O início do ano de 2023 tem sido marcado pela intensa onda de greve dos professores. No âmbito deste movimento grevista, surgiu uma questão jurídica relevante: é admissível que os professores angariem dinheiro entre si para o pagamento dos dias de greve?

Esta questão surge, na medida em que, o facto de a greve suspender o contrato de trabalho, incluindo a retribuição, determina que enquanto a greve vigora, os trabalhadores não estarão a receber retribuição. Ora, o facto de não receberem retribuição desmotiva obviamente o exercício do direito à greve.

No entanto, a greve dos professores tem sido feita em peso, pretendendo dessa forma ter o maior impacto possível. Mas tal impacto não se mostra tão expressivo se existirem trabalhadores a não aderir. Dessa forma, iniciou-se um movimento entre os professores de angariar fundos monetários para o pagamento dos trabalhadores que participam nas greves nas escolas.

A recolha destes fundos fundamentou denúncias efetuadas junto do Ministério da Educação, o qual iniciou diligências para apurar a legalidade destes fundos. O que se discute, no fundo, é se (1) são os sindicatos que estão a organizar estes fundos; ou (2) se são os próprios professores a recolher fundos para custear as greves aos assistentes operacionais, visto que basta a greve destes para o encerramento das escolas.

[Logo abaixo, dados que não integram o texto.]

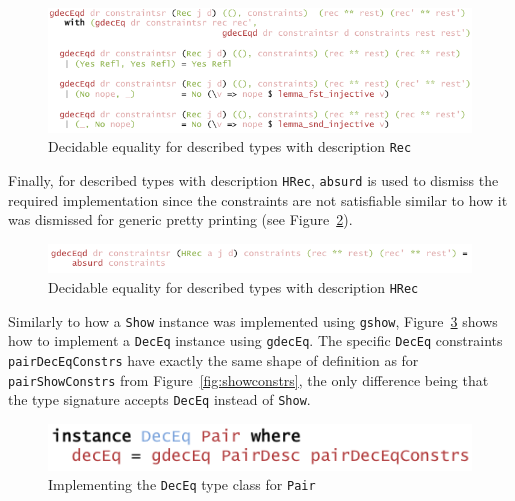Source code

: \documentclass{ituthesis}
\newcommand{\ttconstructor}[1]{\textcolor{constructor-color}{\texttt{#1}}}
\newcommand{\tttype}[1]{\textcolor{type-color}{\texttt{#1}}}
\newcommand{\ttdec}[1]{\textcolor{declared-var-color}{\texttt{#1}}}
\theoremstyle{break}
\begin{document}
\begin{figure}[ht]
\begin{center}
    \includegraphics[scale=0.5]{Figures/GenericDecEqDesc3.png}
\end{center}
\caption{Decidable equality for described types with description \ttconstructor{Rec}}
\label{fig:deceqgendesc3}
\end{figure}

Finally, for described types with description \ttconstructor{HRec}, \ttdec{absurd} is used to dismiss the required implementation since the constraints are not satisfiable similar to
how it was dismissed for generic pretty printing (see Figure~\ref{fig:deceqgendesc4}).

\begin{figure}[ht]
\begin{center}
    \includegraphics[scale=0.5]{Figures/GenericDecEqDesc4.png}
\end{center}
\caption{Decidable equality for described types with description \ttconstructor{HRec}}
\label{fig:deceqgendesc4}
\end{figure}

Similarly to how a \tttype{Show} instance was implemented using \ttdec{gshow}, Figure~\ref{fig:deceqinst} shows how to implement a \tttype{DecEq} instance using
\ttdec{gdecEq}. The specific \tttype{DecEq} constraints \ttdec{pairDecEqConstrs} have exactly the same shape of definition as for \ttdec{pairShowConstrs} from Figure~\ref{fig:showconstrs}, the only difference
being that the type signature accepts \tttype{DecEq} instead of \tttype{Show}.

\begin{figure}[ht]
\begin{center}
    \includegraphics[scale=0.5]{Figures/GenericDecEqInstance.png}
\end{center}
\caption{Implementing the \tttype{DecEq} type class for \ttdec{Pair}}
\label{fig:deceqinst}
\end{figure}
\end{document}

Se os fundos forem organizados pelo(s) Sindicato(s), segundo o afirmado pelo Ministério Público e no Parecer emitido pelo Conselho Consultivo da Procuradoria Geral da República, estar-se-ia perante uma prática legal, nos termos do art. 443.º, n.º1 alínea a) do Código do Trabalho. Contudo, esses fundos só poderiam financiar os trabalhadores filiados.   

Poderá, no entanto, levantar-se algumas questões no que toca à independência dos sindicatos, na medida em que, não sendo possível determinar qual a origem dos valores, poderá a greve estar a ser promovida por entidades externas interessadas e que poderão, dessa forma, influenciar as posições dos sindicatos.

Por outro lado, nesta sede, o que tem ocorrido é que os sindicatos dos professores estão alegadamente a financiar a greve dos assistentes operacionais.

Quanto ao primeiro aspeto, é necessário que haja uma maior transparência relativamente à origem dos fundos para que se garanta a transparência dos sindicatos e, sendo tal garantido, não parece que haja implicações legais. Essa transparência poder-se-á atingir pela investigação que o Ministério Público pretende desenvolver.

No que toca ao segundo aspeto, no caso do Sindicato de todos os Profissionais de Educação (S.T.O.P), este tem uma abrangência ampla, abrangendo nomeadamente os assistentes operacionais. Contudo, a questão não se encerra com esta afirmação, visto que, ainda assim, é dúbio se é licita esta conduta, parecendo-nos que não o é. A potencial ilicitude decorre do facto de, no fundo, serem os professores os grandes

financiadores da greve dos assistentes operacionais (ainda que seja o S.T.O.P. oficialmente a financiar), visto que com tal financiamento promovem a greve dos assistentes operacionais, não prescindindo do seu salário, mas garantido na mesma o efeito pretendido – o encerramento das escolas. No fundo, a abrangência do S.T.O.P coloca ainda mais problemáticas, visto que fundamenta este tipo de condutas, que desvirtuam o regime dos fundos de greve.

Nesse sentido, não parece que haja alguma ilegalidade na angariação destes fundos. No entanto, ter-se-á de esperar por mais desenvolvimentos de forma que sejam conseguidos todos os aspetos quanto a esta situação.